By Peter Nurse
Investing.com – The dollar edged higher in early European trade Wednesday, but the overall trend is one of weakness, particularly against the single currency after the EU stimulus deal improved sentiment towards the euro.
At 2:55 AM ET (0655 GMT),EUR/USD was up 0.1% at 1.1535, having reached $1.1547 earlier in Asian trading, its highest level since January 2019. .
The Dollar Index, which tracks the greenback against a basket of six other currencies, was up 0.1% at 95.097, having earlier fallen to a low of 95.007 overnight, a level not seen since early March.
This follows the European Union leaders agreeing a substantial stimulus plan to help the countries of the region rebuild their economies from the damage caused by the Covid-19 pandemic.
At the same time, there is a perception that U.S. lawmakers are struggling to reach consensus on the next round of stimulus measures to boost American consumers and businesses.

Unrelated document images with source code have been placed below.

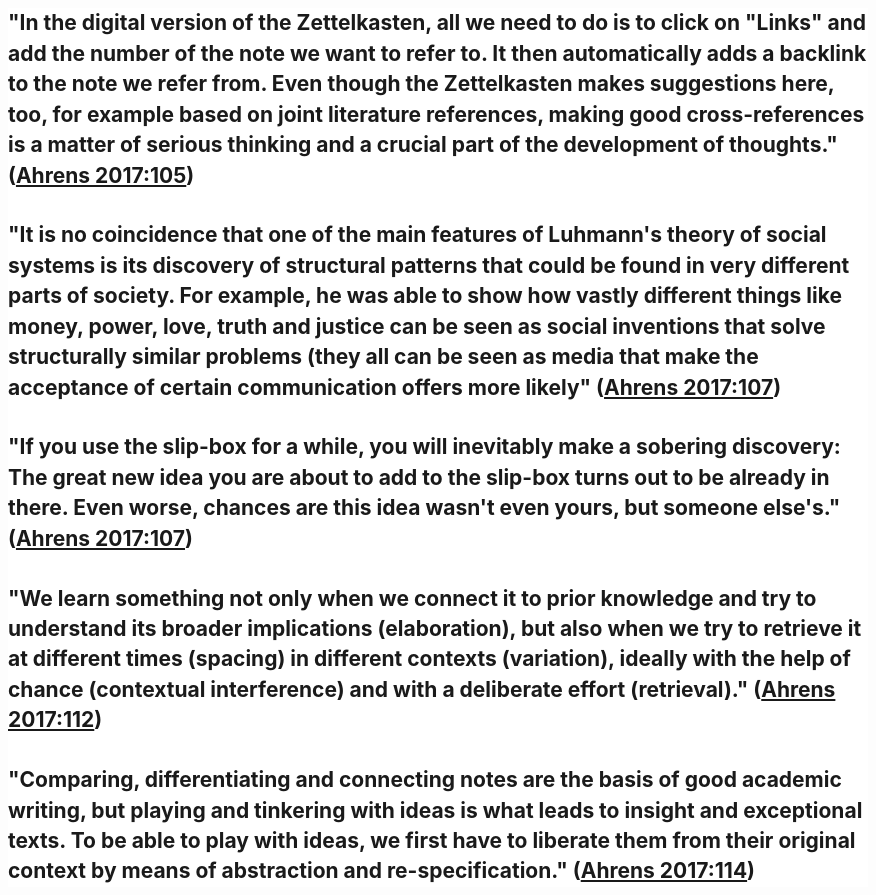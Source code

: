 ## "In the digital version of the Zettelkasten, all we need to do is to click on "Links" and add the number of the note we want to refer to. It then automatically adds a backlink to the note we refer from. Even though the Zettelkasten makes suggestions here, too, for example based on joint literature references, making good cross-references is a matter of serious thinking and a crucial part of the development of thoughts." ([Ahrens 2017:105](zotero://open-pdf/library/items/ZYMH3KIN?page=105))

## "It is no coincidence that one of the main features of Luhmann's theory of social systems is its discovery of structural patterns that could be found in very different parts of society. For example, he was able to show how vastly different things like money, power, love, truth and justice can be seen as social inventions that solve structurally similar problems (they all can be seen as media that make the acceptance of certain communication offers more likely" ([Ahrens 2017:107](zotero://open-pdf/library/items/ZYMH3KIN?page=107))

## "If you use the slip-box for a while, you will inevitably make a sobering discovery: The great new idea you are about to add to the slip-box turns out to be already in there. Even worse, chances are this idea wasn't even yours, but someone else's." ([Ahrens 2017:107](zotero://open-pdf/library/items/ZYMH3KIN?page=107))

## "We learn something not only when we connect it to prior knowledge and try to understand its broader implications (elaboration), but also when we try to retrieve it at different times (spacing) in different contexts (variation), ideally with the help of chance (contextual interference) and with a deliberate effort (retrieval)." ([Ahrens 2017:112](zotero://open-pdf/library/items/ZYMH3KIN?page=112))

## "Comparing, differentiating and connecting notes are the basis of good academic writing, but playing and tinkering with ideas is what leads to insight and exceptional texts. To be able to play with ideas, we first have to liberate them from their original context by means of abstraction and re-specification." ([Ahrens 2017:114](zotero://open-pdf/library/items/ZYMH3KIN?page=114))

“You could say the dollar is weaker due to a risk-on move,” said Shane Oliver, head of investment strategy and chief economist at AMP (OTC:AMLTF) Capital Investors, in a Reuters report.
“Ironically, the dollar’s weakness has been exacerbated by concerns that the United States is not doing as much as the Europeans have on stimulus.”

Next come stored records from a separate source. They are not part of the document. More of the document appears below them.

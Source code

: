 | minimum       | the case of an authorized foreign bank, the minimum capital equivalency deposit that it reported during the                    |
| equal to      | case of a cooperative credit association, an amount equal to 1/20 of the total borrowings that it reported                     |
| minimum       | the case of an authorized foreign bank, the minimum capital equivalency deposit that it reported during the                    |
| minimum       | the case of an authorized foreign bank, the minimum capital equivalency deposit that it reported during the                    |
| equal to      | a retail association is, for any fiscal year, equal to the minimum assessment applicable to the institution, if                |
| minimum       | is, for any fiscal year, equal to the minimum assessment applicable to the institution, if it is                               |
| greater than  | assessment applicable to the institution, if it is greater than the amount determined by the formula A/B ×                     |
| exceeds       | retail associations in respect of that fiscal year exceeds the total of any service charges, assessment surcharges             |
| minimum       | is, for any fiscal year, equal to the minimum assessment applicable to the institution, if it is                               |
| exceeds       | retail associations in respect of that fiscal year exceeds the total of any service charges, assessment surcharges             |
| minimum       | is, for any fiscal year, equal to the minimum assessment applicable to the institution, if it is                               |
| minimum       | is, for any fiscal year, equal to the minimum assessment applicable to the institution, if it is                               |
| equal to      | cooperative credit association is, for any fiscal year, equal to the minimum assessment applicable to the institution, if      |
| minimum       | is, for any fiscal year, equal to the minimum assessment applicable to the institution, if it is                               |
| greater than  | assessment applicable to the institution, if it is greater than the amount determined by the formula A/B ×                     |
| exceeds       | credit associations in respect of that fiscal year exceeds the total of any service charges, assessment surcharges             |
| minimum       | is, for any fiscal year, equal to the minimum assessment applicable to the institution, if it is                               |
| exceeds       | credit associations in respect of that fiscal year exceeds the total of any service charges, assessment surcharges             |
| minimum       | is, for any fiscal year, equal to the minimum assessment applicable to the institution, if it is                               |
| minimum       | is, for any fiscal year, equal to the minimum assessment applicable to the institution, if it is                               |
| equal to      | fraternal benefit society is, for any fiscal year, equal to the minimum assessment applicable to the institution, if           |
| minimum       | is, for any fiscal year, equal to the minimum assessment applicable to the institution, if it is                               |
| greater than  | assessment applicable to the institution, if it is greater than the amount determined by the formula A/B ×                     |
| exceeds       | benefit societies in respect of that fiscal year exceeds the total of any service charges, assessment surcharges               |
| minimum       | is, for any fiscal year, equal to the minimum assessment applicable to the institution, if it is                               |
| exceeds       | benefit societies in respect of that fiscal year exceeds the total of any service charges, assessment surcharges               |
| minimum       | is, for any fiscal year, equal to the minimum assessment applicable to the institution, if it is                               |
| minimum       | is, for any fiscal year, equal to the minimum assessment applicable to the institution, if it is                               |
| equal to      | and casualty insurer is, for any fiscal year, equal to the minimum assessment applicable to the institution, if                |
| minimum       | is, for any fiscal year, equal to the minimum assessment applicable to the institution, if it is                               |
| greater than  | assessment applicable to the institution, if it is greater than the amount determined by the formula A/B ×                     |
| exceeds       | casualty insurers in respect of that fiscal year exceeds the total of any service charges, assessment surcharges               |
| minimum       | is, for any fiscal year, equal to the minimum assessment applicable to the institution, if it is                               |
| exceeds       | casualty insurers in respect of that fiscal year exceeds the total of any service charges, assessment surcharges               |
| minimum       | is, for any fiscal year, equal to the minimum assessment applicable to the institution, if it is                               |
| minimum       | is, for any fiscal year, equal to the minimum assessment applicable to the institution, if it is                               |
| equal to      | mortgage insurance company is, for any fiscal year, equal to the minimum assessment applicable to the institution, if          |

The EU summit agreement is pretty significant, analysts at ING noted, in a research note, as the emergence of grants points to solidarity, while common bonds points to integration.
That said, “with the EUR-specific good news now being largely in the price, we expect the next leg of the EUR/USD upside to come from the dollar side,” ING added, “with the U.S. currency’s downtrend caused by a combination of loose monetary policy from the Federal Reserve (note the dollar lost its key advantage which has kept it supported in prior years – the meaningful interest rate differential), the twin deficit and the U.S. Presidential election uncertainty.”
The bank expects EUR/USD to reach 1.20 by the end of the year.